All lines from the line containing "We undertake all" up to and including the last line of the listing below should be echoed exactly; no other lines belong in the response.

** Task material follows **

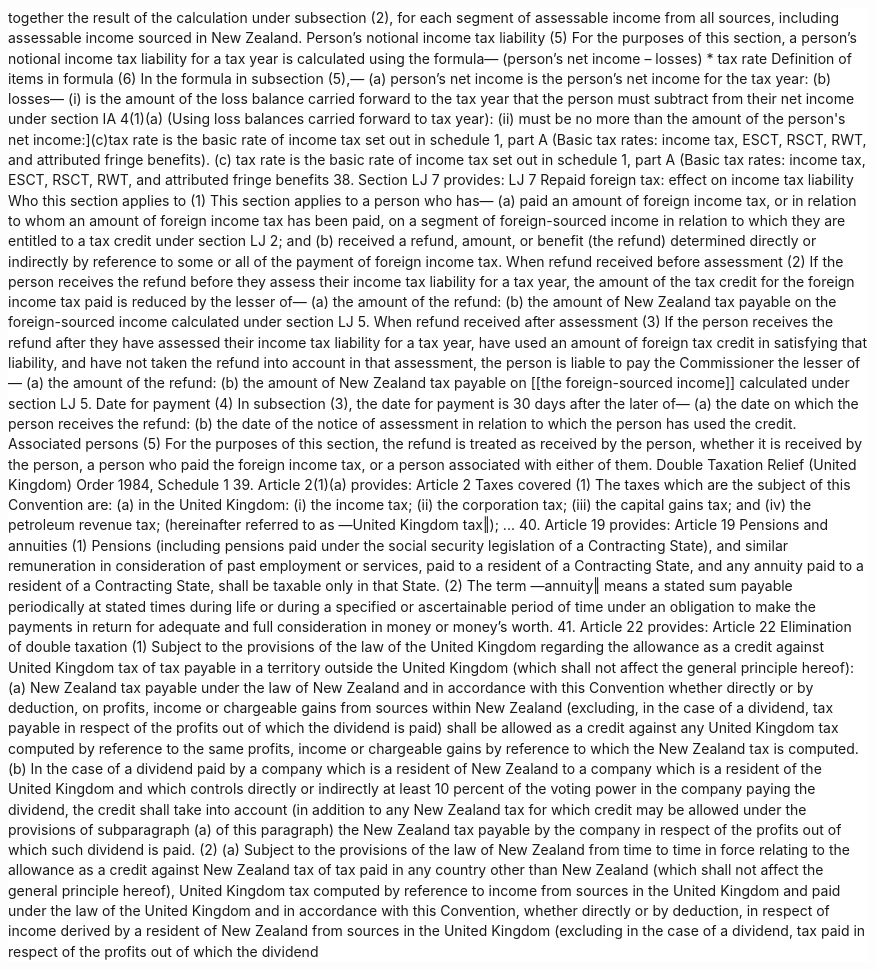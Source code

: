 together the result of the calculation under subsection (2), for each segment of assessable income from all sources, including assessable income sourced in New Zealand. Person’s notional income tax liability (5) For the purposes of this section, a person’s notional income tax liability for a tax year is calculated using the formula— (person’s net income – losses) \* tax rate Definition of items in formula (6) In the formula in subsection (5),— (a) person’s net income is the person’s net income for the tax year: (b) losses— (i) is the amount of the loss balance carried forward to the tax year that the person must subtract from their net income under section IA 4(1)(a) (Using loss balances carried forward to tax year): (ii) must be no more than the amount of the person's net income:\](c)tax rate is the basic rate of income tax set out in schedule 1, part A (Basic tax rates: income tax, ESCT, RSCT, RWT, and attributed fringe benefits). (c) tax rate is the basic rate of income tax set out in schedule 1, part A (Basic tax rates: income tax, ESCT, RSCT, RWT, and attributed fringe benefits 38. Section LJ 7 provides: LJ 7 Repaid foreign tax: effect on income tax liability Who this section applies to (1) This section applies to a person who has— (a) paid an amount of foreign income tax, or in relation to whom an amount of foreign income tax has been paid, on a segment of foreign-sourced income in relation to which they are entitled to a tax credit under section LJ 2; and (b) received a refund, amount, or benefit (the refund) determined directly or indirectly by reference to some or all of the payment of foreign income tax. When refund received before assessment (2) If the person receives the refund before they assess their income tax liability for a tax year, the amount of the tax credit for the foreign income tax paid is reduced by the lesser of— (a) the amount of the refund: (b) the amount of New Zealand tax payable on the foreign-sourced income calculated under section LJ 5. When refund received after assessment (3) If the person receives the refund after they have assessed their income tax liability for a tax year, have used an amount of foreign tax credit in satisfying that liability, and have not taken the refund into account in that assessment, the person is liable to pay the Commissioner the lesser of— (a) the amount of the refund: (b) the amount of New Zealand tax payable on \[\[the foreign-sourced income\]\] calculated under section LJ 5. Date for payment (4) In subsection (3), the date for payment is 30 days after the later of— (a) the date on which the person receives the refund: (b) the date of the notice of assessment in relation to which the person has used the credit. Associated persons (5) For the purposes of this section, the refund is treated as received by the person, whether it is received by the person, a person who paid the foreign income tax, or a person associated with either of them. Double Taxation Relief (United Kingdom) Order 1984, Schedule 1 39. Article 2(1)(a) provides: Article 2 Taxes covered (1) The taxes which are the subject of this Convention are: (a) in the United Kingdom: (i) the income tax; (ii) the corporation tax; (iii) the capital gains tax; and (iv) the petroleum revenue tax; (hereinafter referred to as ―United Kingdom tax‖); ... 40. Article 19 provides: Article 19 Pensions and annuities (1) Pensions (including pensions paid under the social security legislation of a Contracting State), and similar remuneration in consideration of past employment or services, paid to a resident of a Contracting State, and any annuity paid to a resident of a Contracting State, shall be taxable only in that State. (2) The term ―annuity‖ means a stated sum payable periodically at stated times during life or during a specified or ascertainable period of time under an obligation to make the payments in return for adequate and full consideration in money or money’s worth. 41. Article 22 provides: Article 22 Elimination of double taxation (1) Subject to the provisions of the law of the United Kingdom regarding the allowance as a credit against United Kingdom tax of tax payable in a territory outside the United Kingdom (which shall not affect the general principle hereof): (a) New Zealand tax payable under the law of New Zealand and in accordance with this Convention whether directly or by deduction, on profits, income or chargeable gains from sources within New Zealand (excluding, in the case of a dividend, tax payable in respect of the profits out of which the dividend is paid) shall be allowed as a credit against any United Kingdom tax computed by reference to the same profits, income or chargeable gains by reference to which the New Zealand tax is computed. (b) In the case of a dividend paid by a company which is a resident of New Zealand to a company which is a resident of the United Kingdom and which controls directly or indirectly at least 10 percent of the voting power in the company paying the dividend, the credit shall take into account (in addition to any New Zealand tax for which credit may be allowed under the provisions of subparagraph (a) of this paragraph) the New Zealand tax payable by the company in respect of the profits out of which such dividend is paid. (2) (a) Subject to the provisions of the law of New Zealand from time to time in force relating to the allowance as a credit against New Zealand tax of tax paid in any country other than New Zealand (which shall not affect the general principle hereof), United Kingdom tax computed by reference to income from sources in the United Kingdom and paid under the law of the United Kingdom and in accordance with this Convention, whether directly or by deduction, in respect of income derived by a resident of New Zealand from sources in the United Kingdom (excluding in the case of a dividend, tax paid in respect of the profits out of which the dividend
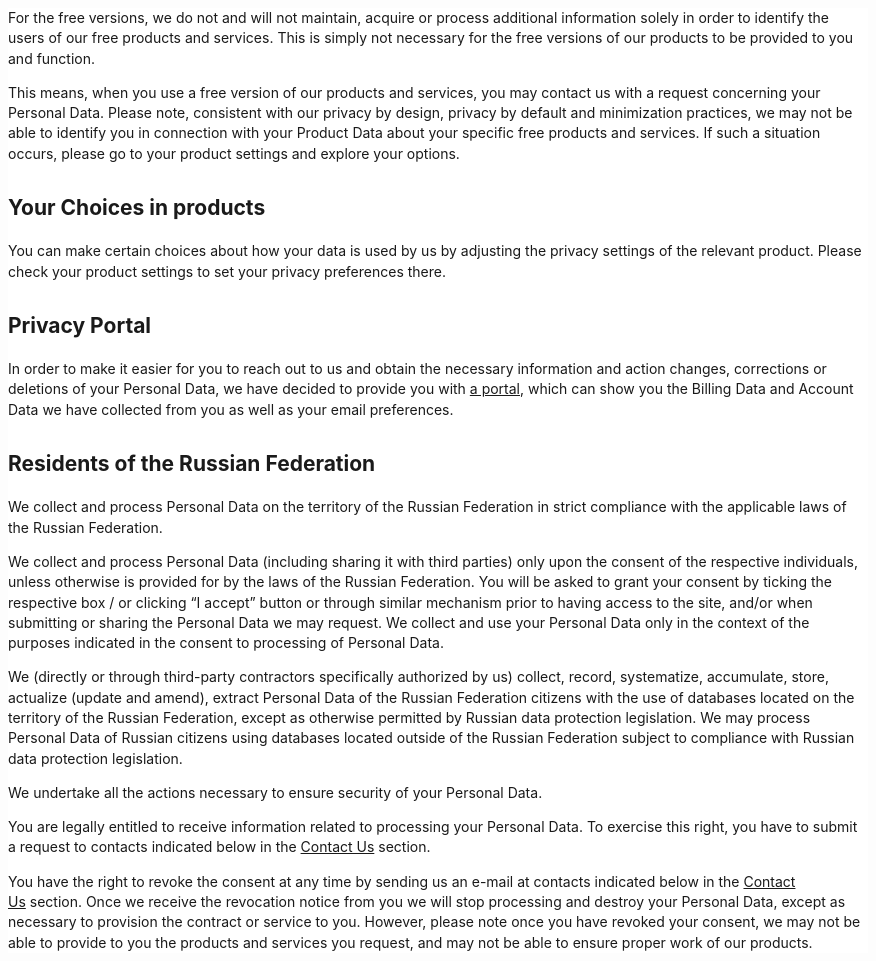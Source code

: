 For the free versions, we do not and will not maintain, acquire or process additional information solely in order to identify the users of our free products and services. This is simply not necessary for the free versions of our products to be provided to you and function. 

This means, when you use a free version of our products and services, you may contact us with a request concerning your Personal Data. Please note, consistent with our privacy by design, privacy by default and minimization practices, we may not be able to identify you in connection with your Product Data about your specific free products and services. If such a situation occurs, please go to your product settings and explore your options. 

## **Your Choices in products**

You can make certain choices about how your data is used by us by adjusting the privacy settings of the relevant product. Please check your product settings to set your privacy preferences there.

## **Privacy Portal**

In order to make it easier for you to reach out to us and obtain the necessary information and action changes, corrections or deletions of your Personal Data, we have decided to provide you with [a portal](https://web-preview.ff.int.avast.com/www.avast.com/gdpr), which can show you the Billing Data and Account Data we have collected from you as well as your email preferences. 

## **Residents of the Russian Federation**

We collect and process Personal Data on the territory of the Russian Federation in strict compliance with the applicable laws of the Russian Federation.

We collect and process Personal Data (including sharing it with third parties) only upon the consent of the respective individuals, unless otherwise is provided for by the laws of the Russian Federation. You will be asked to grant your consent by ticking the respective box / or clicking “I accept” button or through similar mechanism prior to having access to the site, and/or when submitting or sharing the Personal Data we may request. We collect and use your Personal Data only in the context of the purposes indicated in the consent to processing of Personal Data.

We (directly or through third-party contractors specifically authorized by us) collect, record, systematize, accumulate, store, actualize (update and amend), extract Personal Data of the Russian Federation citizens with the use of databases located on the territory of the Russian Federation, except as otherwise permitted by Russian data protection legislation. We may process Personal Data of Russian citizens using databases located outside of the Russian Federation subject to compliance with Russian data protection legislation.

We undertake all the actions necessary to ensure security of your Personal Data.

You are legally entitled to receive information related to processing your Personal Data. To exercise this right, you have to submit a request to contacts indicated below in the [Contact Us](https://web.archive.org/privacy/#contact-us) section.

You have the right to revoke the consent at any time by sending us an e-mail at contacts indicated below in the [Contact Us](https://web.archive.org/privacy/#contact-us) section. Once we receive the revocation notice from you we will stop processing and destroy your Personal Data, except as necessary to provision the contract or service to you. However, please note once you have revoked your consent, we may not be able to provide to you the products and services you request, and may not be able to ensure proper work of our products.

** End of Task material **

* Output for this task
We undertake all the actions necessary to ensure security of your Personal Data.

You are legally entitled to receive information related to processing your Personal Data. To exercise this right, you have to submit a request to contacts indicated below in the [Contact Us](https://web.archive.org/privacy/#contact-us) section.

You have the right to revoke the consent at any time by sending us an e-mail at contacts indicated below in the [Contact Us](https://web.archive.org/privacy/#contact-us) section. Once we receive the revocation notice from you we will stop processing and destroy your Personal Data, except as necessary to provision the contract or service to you. However, please note once you have revoked your consent, we may not be able to provide to you the products and services you request, and may not be able to ensure proper work of our products.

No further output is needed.